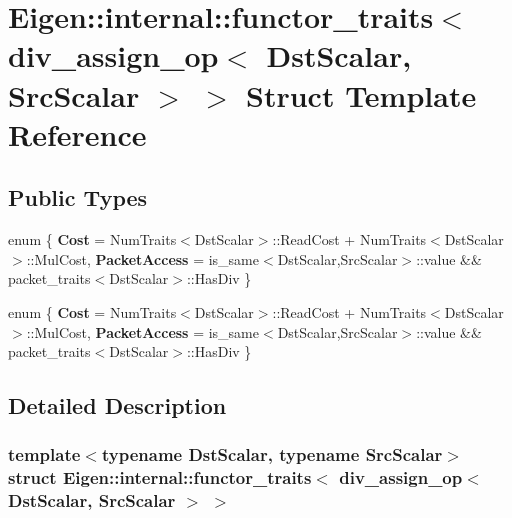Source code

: \hypertarget{struct_eigen_1_1internal_1_1functor__traits_3_01div__assign__op_3_01_dst_scalar_00_01_src_scalar_01_4_01_4}{}\section{Eigen\+:\+:internal\+:\+:functor\+\_\+traits$<$ div\+\_\+assign\+\_\+op$<$ Dst\+Scalar, Src\+Scalar $>$ $>$ Struct Template Reference}
\label{struct_eigen_1_1internal_1_1functor__traits_3_01div__assign__op_3_01_dst_scalar_00_01_src_scalar_01_4_01_4}
\subsection*{Public Types}
\begin{DoxyCompactItemize}
\item 
\mbox{\label{struct_eigen_1_1internal_1_1functor__traits_3_01div__assign__op_3_01_dst_scalar_00_01_src_scalar_01_4_01_4_a40182a0d70c101b71c83143f2f27116a}} 
enum \{ {\bfseries Cost} = Num\+Traits$<$Dst\+Scalar$>$\+:\+:Read\+Cost + Num\+Traits$<$Dst\+Scalar$>$\+:\+:Mul\+Cost, 
{\bfseries Packet\+Access} = is\+\_\+same$<$Dst\+Scalar,Src\+Scalar$>$\+:\+:value \&\& packet\+\_\+traits$<$Dst\+Scalar$>$\+:\+:Has\+Div
 \}
\item 
\mbox{\label{struct_eigen_1_1internal_1_1functor__traits_3_01div__assign__op_3_01_dst_scalar_00_01_src_scalar_01_4_01_4_a641c819ac177cb6c978d43752bc2d197}} 
enum \{ {\bfseries Cost} = Num\+Traits$<$Dst\+Scalar$>$\+:\+:Read\+Cost + Num\+Traits$<$Dst\+Scalar$>$\+:\+:Mul\+Cost, 
{\bfseries Packet\+Access} = is\+\_\+same$<$Dst\+Scalar,Src\+Scalar$>$\+:\+:value \&\& packet\+\_\+traits$<$Dst\+Scalar$>$\+:\+:Has\+Div
 \}
\end{DoxyCompactItemize}


\subsection{Detailed Description}
\subsubsection*{template$<$typename Dst\+Scalar, typename Src\+Scalar$>$\newline
struct Eigen\+::internal\+::functor\+\_\+traits$<$ div\+\_\+assign\+\_\+op$<$ Dst\+Scalar, Src\+Scalar $>$ $>$}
----
• [Aim of the exercise]: Make an exact copy of the listing above. Its pictures are not needed.

• [Solution to the exercise]:
Source code

: \hypertarget{struct_eigen_1_1internal_1_1functor__traits_3_01div__assign__op_3_01_dst_scalar_00_01_src_scalar_01_4_01_4}{}\section{Eigen\+:\+:internal\+:\+:functor\+\_\+traits$<$ div\+\_\+assign\+\_\+op$<$ Dst\+Scalar, Src\+Scalar $>$ $>$ Struct Template Reference}
\label{struct_eigen_1_1internal_1_1functor__traits_3_01div__assign__op_3_01_dst_scalar_00_01_src_scalar_01_4_01_4}
\subsection*{Public Types}
\begin{DoxyCompactItemize}
\item 
\mbox{\label{struct_eigen_1_1internal_1_1functor__traits_3_01div__assign__op_3_01_dst_scalar_00_01_src_scalar_01_4_01_4_a40182a0d70c101b71c83143f2f27116a}} 
enum \{ {\bfseries Cost} = Num\+Traits$<$Dst\+Scalar$>$\+:\+:Read\+Cost + Num\+Traits$<$Dst\+Scalar$>$\+:\+:Mul\+Cost, 
{\bfseries Packet\+Access} = is\+\_\+same$<$Dst\+Scalar,Src\+Scalar$>$\+:\+:value \&\& packet\+\_\+traits$<$Dst\+Scalar$>$\+:\+:Has\+Div
 \}
\item 
\mbox{\label{struct_eigen_1_1internal_1_1functor__traits_3_01div__assign__op_3_01_dst_scalar_00_01_src_scalar_01_4_01_4_a641c819ac177cb6c978d43752bc2d197}} 
enum \{ {\bfseries Cost} = Num\+Traits$<$Dst\+Scalar$>$\+:\+:Read\+Cost + Num\+Traits$<$Dst\+Scalar$>$\+:\+:Mul\+Cost, 
{\bfseries Packet\+Access} = is\+\_\+same$<$Dst\+Scalar,Src\+Scalar$>$\+:\+:value \&\& packet\+\_\+traits$<$Dst\+Scalar$>$\+:\+:Has\+Div
 \}
\end{DoxyCompactItemize}


\subsection{Detailed Description}
\subsubsection*{template$<$typename Dst\+Scalar, typename Src\+Scalar$>$\newline
struct Eigen\+::internal\+::functor\+\_\+traits$<$ div\+\_\+assign\+\_\+op$<$ Dst\+Scalar, Src\+Scalar $>$ $>$}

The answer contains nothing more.